#### Action item:
From the records below, please return each line that holds the word "string".

#### Given data:
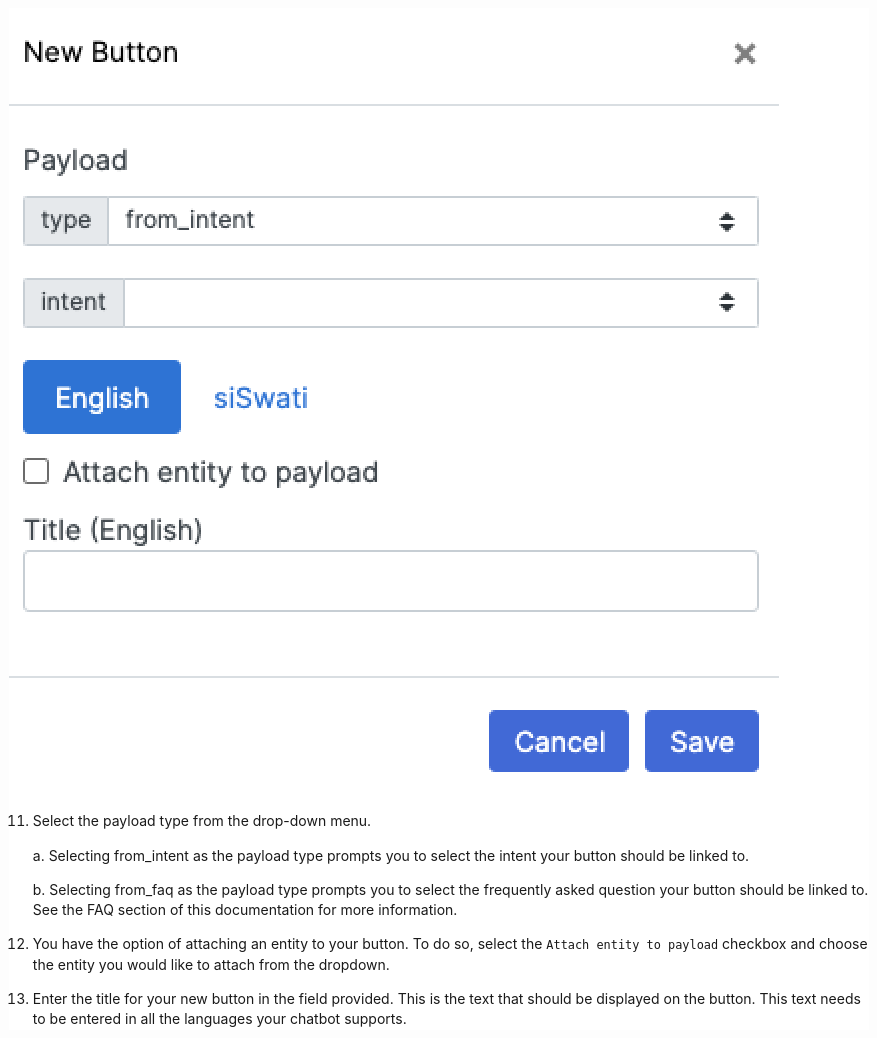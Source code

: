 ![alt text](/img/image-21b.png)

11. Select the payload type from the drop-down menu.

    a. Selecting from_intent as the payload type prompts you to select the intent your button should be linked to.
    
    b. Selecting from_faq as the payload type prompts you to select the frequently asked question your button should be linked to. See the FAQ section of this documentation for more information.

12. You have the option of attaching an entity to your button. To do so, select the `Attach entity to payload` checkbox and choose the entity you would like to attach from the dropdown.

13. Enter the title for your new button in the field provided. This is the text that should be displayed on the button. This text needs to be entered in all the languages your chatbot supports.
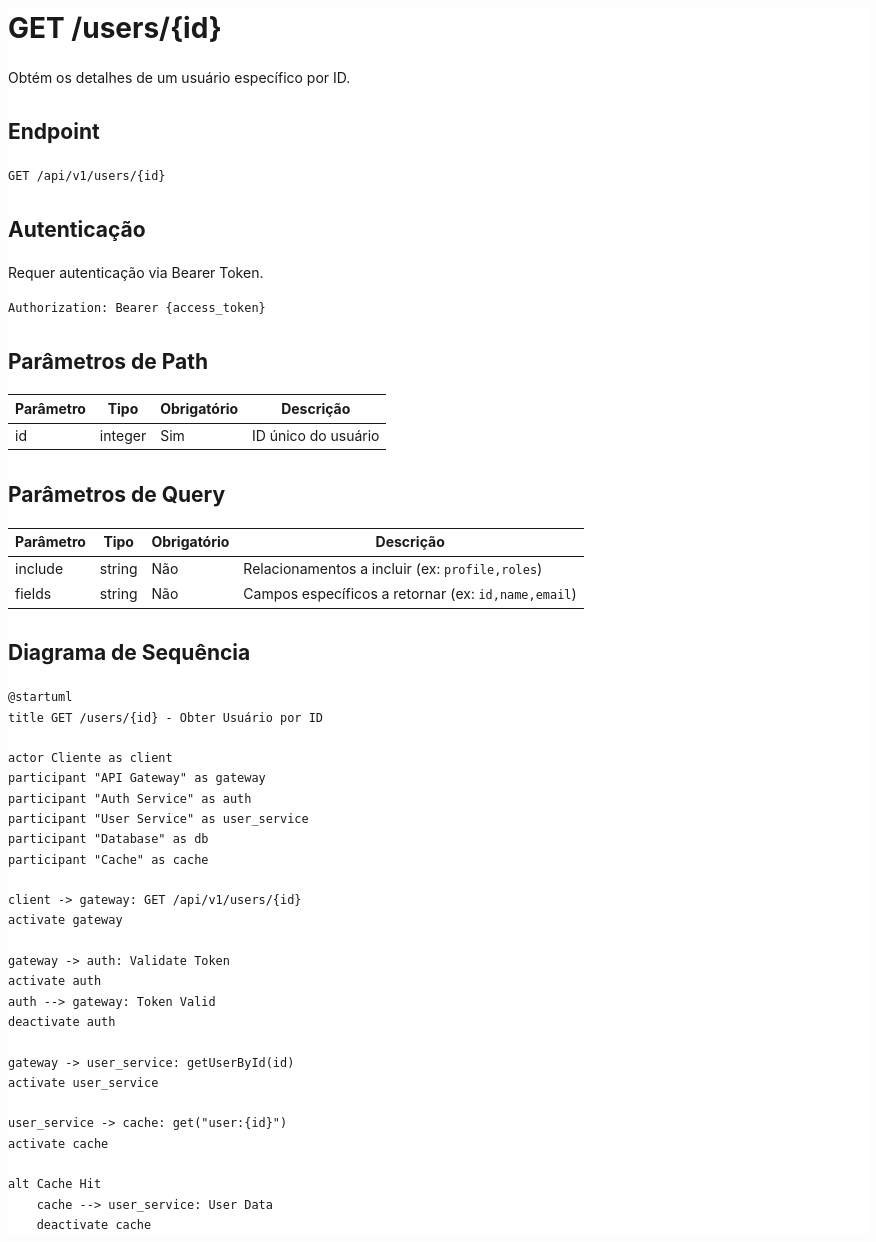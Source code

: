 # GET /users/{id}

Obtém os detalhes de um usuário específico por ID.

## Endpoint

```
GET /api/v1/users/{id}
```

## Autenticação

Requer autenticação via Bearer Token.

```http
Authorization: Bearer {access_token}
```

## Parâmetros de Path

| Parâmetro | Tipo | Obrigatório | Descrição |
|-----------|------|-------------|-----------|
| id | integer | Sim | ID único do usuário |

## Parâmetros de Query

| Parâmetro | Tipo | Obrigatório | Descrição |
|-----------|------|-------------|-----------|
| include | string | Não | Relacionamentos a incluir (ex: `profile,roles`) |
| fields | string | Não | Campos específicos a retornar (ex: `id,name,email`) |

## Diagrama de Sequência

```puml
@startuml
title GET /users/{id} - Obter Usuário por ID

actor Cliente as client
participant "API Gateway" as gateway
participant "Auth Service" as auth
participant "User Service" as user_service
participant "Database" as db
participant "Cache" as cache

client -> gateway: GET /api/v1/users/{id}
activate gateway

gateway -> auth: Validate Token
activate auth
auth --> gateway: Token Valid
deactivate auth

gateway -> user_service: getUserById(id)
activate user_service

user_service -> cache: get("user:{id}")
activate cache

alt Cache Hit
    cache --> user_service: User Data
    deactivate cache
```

#### Result:
| include | string | Não | Relacionamentos a incluir (ex: `profile,roles`) |
| fields | string | Não | Campos específicos a retornar (ex: `id,name,email`) |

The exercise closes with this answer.